> [Task requirements] In the entries that follow, how many lines contain the word "rare"? Answer with the number only.

(Stored items)
'''

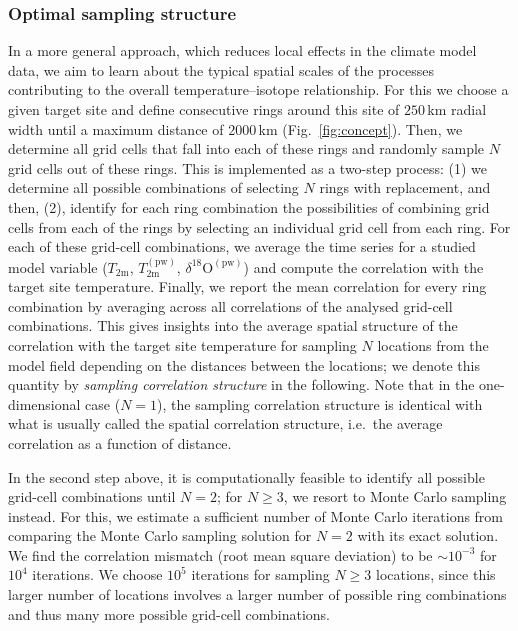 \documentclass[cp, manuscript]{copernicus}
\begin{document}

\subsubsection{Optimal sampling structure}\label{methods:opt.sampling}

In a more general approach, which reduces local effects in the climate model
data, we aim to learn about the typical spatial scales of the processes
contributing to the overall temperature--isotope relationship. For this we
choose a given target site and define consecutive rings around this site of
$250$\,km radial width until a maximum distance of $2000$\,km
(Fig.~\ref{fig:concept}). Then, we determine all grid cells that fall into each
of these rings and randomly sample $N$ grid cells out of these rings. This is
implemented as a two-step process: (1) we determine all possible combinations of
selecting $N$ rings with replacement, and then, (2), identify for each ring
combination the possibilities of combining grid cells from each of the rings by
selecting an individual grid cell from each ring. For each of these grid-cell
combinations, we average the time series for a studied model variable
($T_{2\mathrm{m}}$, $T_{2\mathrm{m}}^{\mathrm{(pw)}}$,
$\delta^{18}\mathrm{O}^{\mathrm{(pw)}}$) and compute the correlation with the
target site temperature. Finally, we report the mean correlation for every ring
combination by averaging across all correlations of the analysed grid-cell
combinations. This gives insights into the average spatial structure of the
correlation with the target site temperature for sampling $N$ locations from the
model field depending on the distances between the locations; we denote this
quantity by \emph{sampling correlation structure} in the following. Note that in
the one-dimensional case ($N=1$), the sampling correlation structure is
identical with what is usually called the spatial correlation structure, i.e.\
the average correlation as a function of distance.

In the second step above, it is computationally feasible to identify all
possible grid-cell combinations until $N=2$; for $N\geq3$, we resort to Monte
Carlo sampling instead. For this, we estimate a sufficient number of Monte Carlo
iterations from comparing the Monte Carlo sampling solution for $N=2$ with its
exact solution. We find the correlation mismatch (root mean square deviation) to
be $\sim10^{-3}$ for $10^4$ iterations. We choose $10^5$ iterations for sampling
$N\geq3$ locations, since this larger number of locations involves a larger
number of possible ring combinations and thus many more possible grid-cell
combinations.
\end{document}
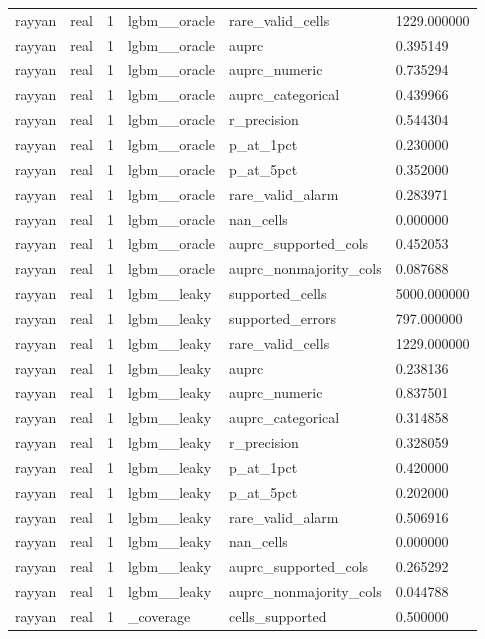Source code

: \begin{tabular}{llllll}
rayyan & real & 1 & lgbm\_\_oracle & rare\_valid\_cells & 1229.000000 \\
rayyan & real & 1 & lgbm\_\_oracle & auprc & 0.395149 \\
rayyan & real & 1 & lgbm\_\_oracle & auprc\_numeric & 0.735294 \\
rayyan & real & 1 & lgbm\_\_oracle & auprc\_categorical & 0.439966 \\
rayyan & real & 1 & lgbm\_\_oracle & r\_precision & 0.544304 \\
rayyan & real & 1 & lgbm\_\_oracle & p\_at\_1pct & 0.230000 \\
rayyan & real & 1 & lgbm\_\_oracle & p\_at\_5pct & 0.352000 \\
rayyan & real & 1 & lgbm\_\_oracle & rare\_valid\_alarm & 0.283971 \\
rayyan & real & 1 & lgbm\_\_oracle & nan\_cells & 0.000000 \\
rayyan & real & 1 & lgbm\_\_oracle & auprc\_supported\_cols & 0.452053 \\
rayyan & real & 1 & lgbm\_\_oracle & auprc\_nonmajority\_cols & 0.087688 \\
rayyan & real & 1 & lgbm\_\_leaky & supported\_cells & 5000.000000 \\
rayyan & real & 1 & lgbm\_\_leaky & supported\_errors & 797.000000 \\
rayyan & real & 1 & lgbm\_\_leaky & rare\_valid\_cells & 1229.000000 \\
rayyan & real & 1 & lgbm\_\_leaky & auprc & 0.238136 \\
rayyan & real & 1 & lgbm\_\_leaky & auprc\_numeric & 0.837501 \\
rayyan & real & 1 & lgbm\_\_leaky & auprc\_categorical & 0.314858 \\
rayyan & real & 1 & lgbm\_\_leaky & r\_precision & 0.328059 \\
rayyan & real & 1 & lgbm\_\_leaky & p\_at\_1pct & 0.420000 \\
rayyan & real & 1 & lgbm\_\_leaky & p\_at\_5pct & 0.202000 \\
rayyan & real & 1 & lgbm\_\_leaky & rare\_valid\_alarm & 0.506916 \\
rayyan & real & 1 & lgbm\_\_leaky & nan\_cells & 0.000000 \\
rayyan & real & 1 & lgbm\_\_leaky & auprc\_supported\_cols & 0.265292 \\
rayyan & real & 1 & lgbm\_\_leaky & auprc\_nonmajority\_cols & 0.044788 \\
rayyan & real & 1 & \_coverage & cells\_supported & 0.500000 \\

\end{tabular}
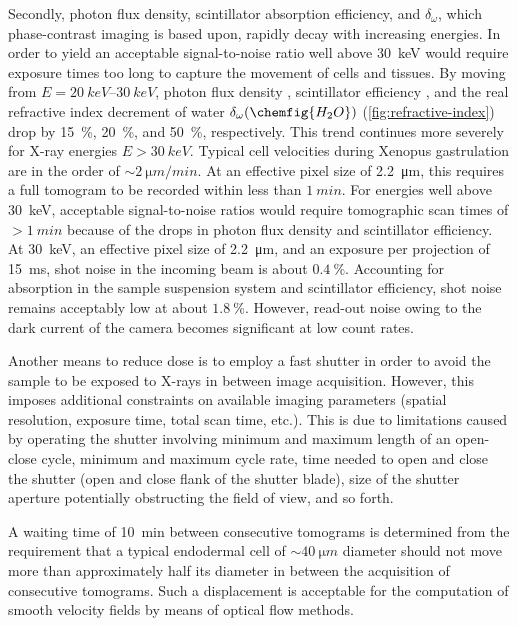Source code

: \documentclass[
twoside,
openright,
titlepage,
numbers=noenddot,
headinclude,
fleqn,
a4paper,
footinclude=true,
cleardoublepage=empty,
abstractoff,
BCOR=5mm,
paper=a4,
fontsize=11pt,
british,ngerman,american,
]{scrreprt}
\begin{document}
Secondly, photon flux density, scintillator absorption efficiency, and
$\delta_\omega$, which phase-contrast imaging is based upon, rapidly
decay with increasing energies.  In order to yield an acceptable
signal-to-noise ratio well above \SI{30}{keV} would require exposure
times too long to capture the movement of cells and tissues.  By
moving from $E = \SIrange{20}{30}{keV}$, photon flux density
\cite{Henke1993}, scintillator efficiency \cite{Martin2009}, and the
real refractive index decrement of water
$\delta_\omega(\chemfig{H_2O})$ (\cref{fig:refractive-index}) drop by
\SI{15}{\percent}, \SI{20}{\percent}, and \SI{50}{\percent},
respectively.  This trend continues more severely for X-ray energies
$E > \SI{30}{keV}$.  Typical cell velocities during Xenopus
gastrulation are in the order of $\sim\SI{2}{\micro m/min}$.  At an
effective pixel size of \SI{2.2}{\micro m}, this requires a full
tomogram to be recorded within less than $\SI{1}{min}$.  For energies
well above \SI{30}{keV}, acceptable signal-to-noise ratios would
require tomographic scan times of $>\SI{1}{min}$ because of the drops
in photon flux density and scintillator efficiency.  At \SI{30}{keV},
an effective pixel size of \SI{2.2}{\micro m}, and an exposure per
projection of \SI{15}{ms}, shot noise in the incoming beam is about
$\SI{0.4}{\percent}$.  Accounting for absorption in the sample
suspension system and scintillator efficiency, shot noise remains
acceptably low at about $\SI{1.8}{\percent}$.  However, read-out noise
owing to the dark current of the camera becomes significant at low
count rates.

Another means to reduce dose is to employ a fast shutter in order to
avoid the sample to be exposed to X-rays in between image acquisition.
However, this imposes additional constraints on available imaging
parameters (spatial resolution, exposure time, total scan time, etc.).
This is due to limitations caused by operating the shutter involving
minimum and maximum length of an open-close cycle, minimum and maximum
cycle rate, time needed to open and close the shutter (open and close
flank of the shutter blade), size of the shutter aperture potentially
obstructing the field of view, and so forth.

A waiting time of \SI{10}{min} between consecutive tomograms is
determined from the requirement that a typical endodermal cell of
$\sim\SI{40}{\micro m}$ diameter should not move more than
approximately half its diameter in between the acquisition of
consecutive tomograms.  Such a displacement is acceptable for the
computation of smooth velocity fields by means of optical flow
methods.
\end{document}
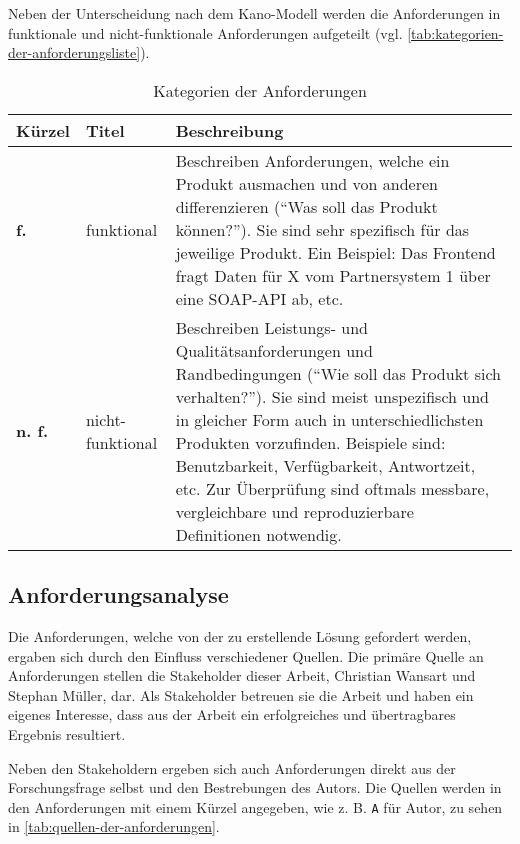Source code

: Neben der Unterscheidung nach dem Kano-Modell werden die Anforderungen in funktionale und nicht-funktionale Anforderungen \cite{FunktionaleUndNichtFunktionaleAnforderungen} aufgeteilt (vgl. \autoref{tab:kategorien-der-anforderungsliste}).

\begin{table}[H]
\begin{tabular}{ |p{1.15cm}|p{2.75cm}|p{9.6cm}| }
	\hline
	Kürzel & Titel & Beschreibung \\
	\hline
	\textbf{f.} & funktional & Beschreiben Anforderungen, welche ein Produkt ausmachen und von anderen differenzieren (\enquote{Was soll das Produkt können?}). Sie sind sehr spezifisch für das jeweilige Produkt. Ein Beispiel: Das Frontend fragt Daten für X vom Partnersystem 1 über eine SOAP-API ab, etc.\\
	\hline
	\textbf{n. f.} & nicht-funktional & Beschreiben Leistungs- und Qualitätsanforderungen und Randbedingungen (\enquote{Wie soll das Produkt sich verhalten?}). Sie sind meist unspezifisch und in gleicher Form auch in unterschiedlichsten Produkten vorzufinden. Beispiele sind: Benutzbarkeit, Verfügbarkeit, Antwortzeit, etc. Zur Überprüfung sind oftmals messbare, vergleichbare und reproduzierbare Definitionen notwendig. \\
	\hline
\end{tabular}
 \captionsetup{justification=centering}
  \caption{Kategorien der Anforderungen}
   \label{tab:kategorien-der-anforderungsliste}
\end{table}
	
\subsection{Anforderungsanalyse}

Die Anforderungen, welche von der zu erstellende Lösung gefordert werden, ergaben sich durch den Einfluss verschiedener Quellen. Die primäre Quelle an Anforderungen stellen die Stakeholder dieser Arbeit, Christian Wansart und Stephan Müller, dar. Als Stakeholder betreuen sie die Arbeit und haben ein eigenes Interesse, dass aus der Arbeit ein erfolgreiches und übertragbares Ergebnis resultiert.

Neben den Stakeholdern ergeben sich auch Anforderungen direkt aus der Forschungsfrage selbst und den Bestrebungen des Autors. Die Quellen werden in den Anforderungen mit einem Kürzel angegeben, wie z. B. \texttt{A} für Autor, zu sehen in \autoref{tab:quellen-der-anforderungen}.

'''

> [Response area] 4